• _Stored data entries_:
Segment Open
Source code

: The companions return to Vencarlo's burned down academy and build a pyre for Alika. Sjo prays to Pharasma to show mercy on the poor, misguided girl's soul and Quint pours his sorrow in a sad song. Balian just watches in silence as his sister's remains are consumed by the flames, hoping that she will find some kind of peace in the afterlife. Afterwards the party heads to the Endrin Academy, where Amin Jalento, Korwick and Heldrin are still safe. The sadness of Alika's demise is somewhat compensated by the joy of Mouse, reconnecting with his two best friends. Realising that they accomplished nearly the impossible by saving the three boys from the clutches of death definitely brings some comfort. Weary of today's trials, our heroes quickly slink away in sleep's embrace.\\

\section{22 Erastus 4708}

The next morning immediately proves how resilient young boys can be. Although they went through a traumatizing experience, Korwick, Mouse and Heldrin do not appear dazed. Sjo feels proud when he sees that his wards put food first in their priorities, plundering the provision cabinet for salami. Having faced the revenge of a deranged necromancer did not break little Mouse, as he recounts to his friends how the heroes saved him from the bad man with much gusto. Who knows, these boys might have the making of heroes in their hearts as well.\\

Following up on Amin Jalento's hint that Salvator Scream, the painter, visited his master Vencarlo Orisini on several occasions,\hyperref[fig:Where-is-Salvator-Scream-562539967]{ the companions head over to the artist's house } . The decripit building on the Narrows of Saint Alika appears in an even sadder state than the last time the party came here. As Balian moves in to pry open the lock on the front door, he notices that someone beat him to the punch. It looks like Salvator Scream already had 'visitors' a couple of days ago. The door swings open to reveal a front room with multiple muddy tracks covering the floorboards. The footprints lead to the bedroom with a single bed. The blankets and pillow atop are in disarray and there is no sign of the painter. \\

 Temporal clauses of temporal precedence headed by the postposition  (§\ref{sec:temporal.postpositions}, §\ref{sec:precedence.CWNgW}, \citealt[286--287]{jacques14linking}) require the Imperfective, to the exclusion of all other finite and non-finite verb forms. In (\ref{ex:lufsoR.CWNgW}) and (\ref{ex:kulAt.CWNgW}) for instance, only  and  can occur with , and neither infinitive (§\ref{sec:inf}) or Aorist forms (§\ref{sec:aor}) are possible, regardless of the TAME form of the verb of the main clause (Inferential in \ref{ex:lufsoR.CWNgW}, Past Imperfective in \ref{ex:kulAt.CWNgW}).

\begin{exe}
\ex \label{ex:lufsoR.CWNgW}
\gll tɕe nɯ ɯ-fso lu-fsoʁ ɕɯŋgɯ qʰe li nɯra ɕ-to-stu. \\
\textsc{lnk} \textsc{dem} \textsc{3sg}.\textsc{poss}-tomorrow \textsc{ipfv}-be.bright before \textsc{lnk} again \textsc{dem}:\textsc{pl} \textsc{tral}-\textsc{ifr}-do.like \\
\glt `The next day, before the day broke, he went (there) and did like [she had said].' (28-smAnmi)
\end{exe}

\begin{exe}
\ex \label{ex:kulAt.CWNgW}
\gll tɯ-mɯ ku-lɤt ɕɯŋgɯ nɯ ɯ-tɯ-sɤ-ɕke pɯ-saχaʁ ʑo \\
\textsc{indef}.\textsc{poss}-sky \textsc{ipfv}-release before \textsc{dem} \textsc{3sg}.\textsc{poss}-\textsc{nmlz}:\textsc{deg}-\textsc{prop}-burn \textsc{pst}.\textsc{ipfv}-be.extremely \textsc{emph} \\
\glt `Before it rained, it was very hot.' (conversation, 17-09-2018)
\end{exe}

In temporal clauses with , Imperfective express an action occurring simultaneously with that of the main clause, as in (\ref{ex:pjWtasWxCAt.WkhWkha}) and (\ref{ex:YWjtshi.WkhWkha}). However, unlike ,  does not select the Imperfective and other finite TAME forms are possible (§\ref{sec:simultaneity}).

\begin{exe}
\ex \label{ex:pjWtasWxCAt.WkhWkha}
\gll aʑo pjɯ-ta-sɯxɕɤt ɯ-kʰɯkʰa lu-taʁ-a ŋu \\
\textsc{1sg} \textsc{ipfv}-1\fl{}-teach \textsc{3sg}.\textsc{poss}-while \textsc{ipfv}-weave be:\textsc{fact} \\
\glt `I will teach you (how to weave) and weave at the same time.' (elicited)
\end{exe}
Segment Closed
• _Exercise description_: Retype the entries one by one, exactly.

• _Exercise solution_:
Source code

: The companions return to Vencarlo's burned down academy and build a pyre for Alika. Sjo prays to Pharasma to show mercy on the poor, misguided girl's soul and Quint pours his sorrow in a sad song. Balian just watches in silence as his sister's remains are consumed by the flames, hoping that she will find some kind of peace in the afterlife. Afterwards the party heads to the Endrin Academy, where Amin Jalento, Korwick and Heldrin are still safe. The sadness of Alika's demise is somewhat compensated by the joy of Mouse, reconnecting with his two best friends. Realising that they accomplished nearly the impossible by saving the three boys from the clutches of death definitely brings some comfort. Weary of today's trials, our heroes quickly slink away in sleep's embrace.\\

\section{22 Erastus 4708}

The next morning immediately proves how resilient young boys can be. Although they went through a traumatizing experience, Korwick, Mouse and Heldrin do not appear dazed. Sjo feels proud when he sees that his wards put food first in their priorities, plundering the provision cabinet for salami. Having faced the revenge of a deranged necromancer did not break little Mouse, as he recounts to his friends how the heroes saved him from the bad man with much gusto. Who knows, these boys might have the making of heroes in their hearts as well.\\

Following up on Amin Jalento's hint that Salvator Scream, the painter, visited his master Vencarlo Orisini on several occasions,\hyperref[fig:Where-is-Salvator-Scream-562539967]{ the companions head over to the artist's house } . The decripit building on the Narrows of Saint Alika appears in an even sadder state than the last time the party came here. As Balian moves in to pry open the lock on the front door, he notices that someone beat him to the punch. It looks like Salvator Scream already had 'visitors' a couple of days ago. The door swings open to reveal a front room with multiple muddy tracks covering the floorboards. The footprints lead to the bedroom with a single bed. The blankets and pillow atop are in disarray and there is no sign of the painter. \\

 Temporal clauses of temporal precedence headed by the postposition  (§\ref{sec:temporal.postpositions}, §\ref{sec:precedence.CWNgW}, \citealt[286--287]{jacques14linking}) require the Imperfective, to the exclusion of all other finite and non-finite verb forms. In (\ref{ex:lufsoR.CWNgW}) and (\ref{ex:kulAt.CWNgW}) for instance, only  and  can occur with , and neither infinitive (§\ref{sec:inf}) or Aorist forms (§\ref{sec:aor}) are possible, regardless of the TAME form of the verb of the main clause (Inferential in \ref{ex:lufsoR.CWNgW}, Past Imperfective in \ref{ex:kulAt.CWNgW}).

\begin{exe}
\ex \label{ex:lufsoR.CWNgW}
\gll tɕe nɯ ɯ-fso lu-fsoʁ ɕɯŋgɯ qʰe li nɯra ɕ-to-stu. \\
\textsc{lnk} \textsc{dem} \textsc{3sg}.\textsc{poss}-tomorrow \textsc{ipfv}-be.bright before \textsc{lnk} again \textsc{dem}:\textsc{pl} \textsc{tral}-\textsc{ifr}-do.like \\
\glt `The next day, before the day broke, he went (there) and did like [she had said].' (28-smAnmi)
\end{exe}

\begin{exe}
\ex \label{ex:kulAt.CWNgW}
\gll tɯ-mɯ ku-lɤt ɕɯŋgɯ nɯ ɯ-tɯ-sɤ-ɕke pɯ-saχaʁ ʑo \\
\textsc{indef}.\textsc{poss}-sky \textsc{ipfv}-release before \textsc{dem} \textsc{3sg}.\textsc{poss}-\textsc{nmlz}:\textsc{deg}-\textsc{prop}-burn \textsc{pst}.\textsc{ipfv}-be.extremely \textsc{emph} \\
\glt `Before it rained, it was very hot.' (conversation, 17-09-2018)
\end{exe}

In temporal clauses with , Imperfective express an action occurring simultaneously with that of the main clause, as in (\ref{ex:pjWtasWxCAt.WkhWkha}) and (\ref{ex:YWjtshi.WkhWkha}). However, unlike ,  does not select the Imperfective and other finite TAME forms are possible (§\ref{sec:simultaneity}).

\begin{exe}
\ex \label{ex:pjWtasWxCAt.WkhWkha}
\gll aʑo pjɯ-ta-sɯxɕɤt ɯ-kʰɯkʰa lu-taʁ-a ŋu \\
\textsc{1sg} \textsc{ipfv}-1\fl{}-teach \textsc{3sg}.\textsc{poss}-while \textsc{ipfv}-weave be:\textsc{fact} \\
\glt `I will teach you (how to weave) and weave at the same time.' (elicited)
\end{exe}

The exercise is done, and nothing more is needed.